When you go to Tacoma, you have to visit the Museum of Glass. That’s a given. But that’s not the only glass in the city. It’s time to think outside the box a bit and take a little walking tour to explore some of the hidden glass treasures of Tacoma. The good news is, all these sites are free; and the even better news is that they are all wheelchair-accessible.
- Start your tour at Union Station, which has been converted to a Federal Courthouse. The rotunda features a Chihuly chandelier (End-of-the-Day) , and the balcony is decorated with four other Chihuly installations. There’s no admission charge, but you do have to have a government-issued ID to enter. Additionally, it’s only open on weekdays. There’s level access to the building, with elevator access up to the balcony, so you can get a close look at all the works.
Chihuly’s Bridge of Glass (which is located right next to Union Station) is also worth a look. Not only is it a quick way to get to the Museum of Glass, but it’s filled with a wide variety of Chihuly forms — from seaforms to Venetians – as well as two crystal towers. There is level access to the bridge from Pacific Avenue, and once you get across the freeway there is elevator access down to the Museum of Glass.
Cross back over the bridge and take a right on Pacific Avenue and continue on to the Tacoma Art Museum. From there head left on Jefferson Street to the Swiss Pub. The first sidewalk section has a slight incline, so manual wheelchair-users may need a bit of assistance, but it’s very doable for scooter and power wheelchair-users. There is ramp access to the pub on the left, and once you’re inside you’ll find a collection of Chihuly Venetian forms above the bar. This was a favorite watering hole for Chihuly and crew when they were doing the Union Station installation, so he left a few pieces behind as a token of appreciation for the warm hospitality he received.
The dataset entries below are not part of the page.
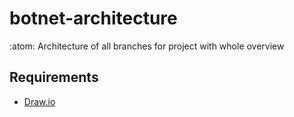 # botnet-architecture

:atom: Architecture of all branches for project with whole overview

## Requirements

- [Draw.io](https://app.diagrams.net)
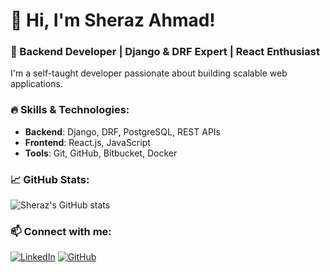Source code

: # 👋 Hi, I'm Sheraz Ahmad!
### 🚀 Backend Developer | Django & DRF Expert | React Enthusiast

I'm a self-taught developer passionate about building scalable web applications.

### 🔥 Skills & Technologies:
- **Backend**: Django, DRF, PostgreSQL, REST APIs
- **Frontend**: React.js, JavaScript
- **Tools**: Git, GitHub, Bitbucket, Docker

### 📈 GitHub Stats:
![Sheraz's GitHub stats](https://github-readme-stats.vercel.app/api?username=sherazahmad&show_icons=true&theme=dark)

### 📫 Connect with me:
[![LinkedIn](https://img.shields.io/badge/LinkedIn-Connect-blue?style=flat&logo=linkedin)](https://linkedin.com/in/yourprofile)
[![GitHub](https://img.shields.io/badge/GitHub-Follow-black?style=flat&logo=github)](https://github.com/sherazahmad)
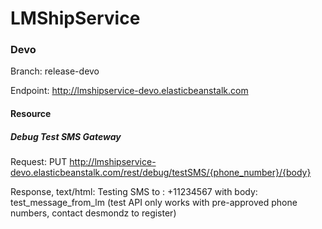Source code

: # LMShipService

### Devo 

Branch: release-devo

Endpoint:  http://lmshipservice-devo.elasticbeanstalk.com

#### Resource

##### Debug Test SMS Gateway

Request: PUT http://lmshipservice-devo.elasticbeanstalk.com/rest/debug/testSMS/{phone_number}/{body}

Response, text/html: Testing SMS to : +11234567 with body: test_message_from_lm
(test API only works with pre-approved phone numbers, contact desmondz to register)
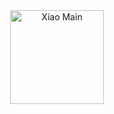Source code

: <div align="center">
  <img align="center" height="150" src="https://i.pinimg.com/originals/7f/fa/4d/7ffa4d07831ee3f29c0bad149aee0f04.gif" alt="Xiao Main" />
</div>
<!--
<br>
<br>

<h3 align="center">⚡ Empowered By ⚡</h3>
<p align="center">
  <img src="https://img.shields.io/badge/go-%2300ADD8.svg?&style=for-the-badge&logo=go&logoColor=white" />
  <img src="https://img.shields.io/badge/javascript-%23323330.svg?style=for-the-badge&logo=javascript&logoColor=%23F7DF1E" />
  <img src="https://img.shields.io/badge/typescript-%23007ACC.svg?style=for-the-badge&logo=typescript&logoColor=white" />
  <img src="https://img.shields.io/badge/c++-%2300599C.svg?style=for-the-badge&logo=c%2B%2B&logoColor=white" />
  <img src="https://img.shields.io/badge/c-%2300599C.svg?style=for-the-badge&logo=c&logoColor=white" />
  <img src="https://img.shields.io/badge/php-%237377AD.svg?style=for-the-badge&logo=php&logoColor=white" />
  <img src="https://img.shields.io/badge/java-%23ED8B00.svg?style=for-the-badge&logo=java&logoColor=white" />
  <img src="https://img.shields.io/badge/kotlin-%23D164A2.svg?style=for-the-badge&logo=kotlin&logoColor=white" />
  <img src="https://img.shields.io/badge/dart-%230175C2.svg?style=for-the-badge&logo=dart&logoColor=white"/>
  <img src="https://img.shields.io/badge/rust-%23000000.svg?style=for-the-badge&logo=rust&logoColor=white"/>
  <img src="https://img.shields.io/badge/zig-%23F7A41D.svg?style=for-the-badge&logo=zig&logoColor=white"/>

  <img src="https://img.shields.io/badge/gofiber-%2300ADD8.svg?&style=for-the-badge&logo=go&logoColor=white" />
  <img src="https://img.shields.io/badge/actix-%23000000.svg?&style=for-the-badge&logo=actix&logoColor=white" />
  <img src="https://img.shields.io/badge/spring%20boot-%2376BB1E.svg?style=for-the-badge&logo=spring&logoColor=white" />
  <img src="https://img.shields.io/badge/react-%23087A9F.svg?&style=for-the-badge&logo=react&logoColor=white" />
  <img src="https://img.shields.io/badge/vue-%233FB27F.svg?&style=for-the-badge&logo=vuedotjs&logoColor=white" />
  <img src="https://img.shields.io/badge/flutter-%232EB2EE.svg?&style=for-the-badge&logo=flutter&logoColor=white" />
  <img src="https://img.shields.io/badge/codeigniter-%23E74222.svg?&style=for-the-badge&logo=codeigniter&logoColor=white" />
  <img src="https://img.shields.io/badge/laravel-%23F72C1F.svg?&style=for-the-badge&logo=laravel&logoColor=white" />
  <img src="https://img.shields.io/badge/odoo-%239D568A.svg?&style=for-the-badge&logo=odoo&logoColor=white" />
  <img src="https://img.shields.io/badge/django-%23092D1F.svg?&style=for-the-badge&logo=django&logoColor=white" />
  
</p>
-->
<!--
**bluespada/bluespada** is a ✨ _special_ ✨ repository because its `README.md` (this file) appears on your GitHub profile.

Here are some ideas to get you started:

- 🔭 I’m currently working on ...
- 🌱 I’m currently learning ...
- 👯 I’m looking to collaborate on ...
- 🤔 I’m looking for help with ...
- 💬 Ask me about ...
- 📫 How to reach me: ...
- 😄 Pronouns: ...
- ⚡ Fun fact: ...
-->
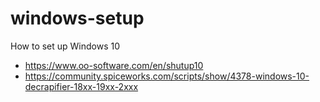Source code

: # windows-setup
How to set up Windows 10

- https://www.oo-software.com/en/shutup10
- https://community.spiceworks.com/scripts/show/4378-windows-10-decrapifier-18xx-19xx-2xxx
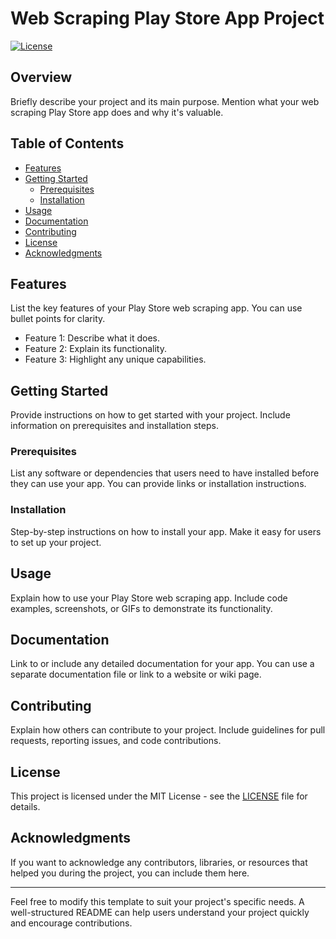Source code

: # Web Scraping Play Store App Project

[![License](https://img.shields.io/badge/License-MIT-blue.svg)](LICENSE)

## Overview

Briefly describe your project and its main purpose. Mention what your web scraping Play Store app does and why it's valuable.

## Table of Contents

- [Features](#features)
- [Getting Started](#getting-started)
  - [Prerequisites](#prerequisites)
  - [Installation](#installation)
- [Usage](#usage)
- [Documentation](#documentation)
- [Contributing](#contributing)
- [License](#license)
- [Acknowledgments](#acknowledgments)

## Features

List the key features of your Play Store web scraping app. You can use bullet points for clarity.

- Feature 1: Describe what it does.
- Feature 2: Explain its functionality.
- Feature 3: Highlight any unique capabilities.

## Getting Started

Provide instructions on how to get started with your project. Include information on prerequisites and installation steps.

### Prerequisites

List any software or dependencies that users need to have installed before they can use your app. You can provide links or installation instructions.

### Installation

Step-by-step instructions on how to install your app. Make it easy for users to set up your project.

## Usage

Explain how to use your Play Store web scraping app. Include code examples, screenshots, or GIFs to demonstrate its functionality.

## Documentation

Link to or include any detailed documentation for your app. You can use a separate documentation file or link to a website or wiki page.

## Contributing

Explain how others can contribute to your project. Include guidelines for pull requests, reporting issues, and code contributions.

## License

This project is licensed under the MIT License - see the [LICENSE](LICENSE) file for details.

## Acknowledgments

If you want to acknowledge any contributors, libraries, or resources that helped you during the project, you can include them here.

---

Feel free to modify this template to suit your project's specific needs. A well-structured README can help users understand your project quickly and encourage contributions.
After you’ve raised a pint or two, head across the street to the University of Washington Library. There’s level access through the main entrance, with a barrier-free pathway to the overcrossing. Continue over the overcrossing and take the elevator down to the second floor. From there turn right and head to the tutoring center, then turn left to the Chihuly Room. This room set aside as a “quiet room” for students, but visitors are welcome. The main attraction is the stunning Chihuly Chinook Red Chandelier.
- Last but not least, head back out to Pacific Avenue and turn right. Continue along till you get to 23rd street , turn left and continue down a block to the Tacoma Glassblowing Studio. Here you’ll find a steady stream of folks learning to blow glass, and you’ll get an up-close-and-personal look at the glassblowing process. There’s level access to the studio and they also have an accessible restroom on the premises. Best of all, there’s never a charge to watch the glassblowers.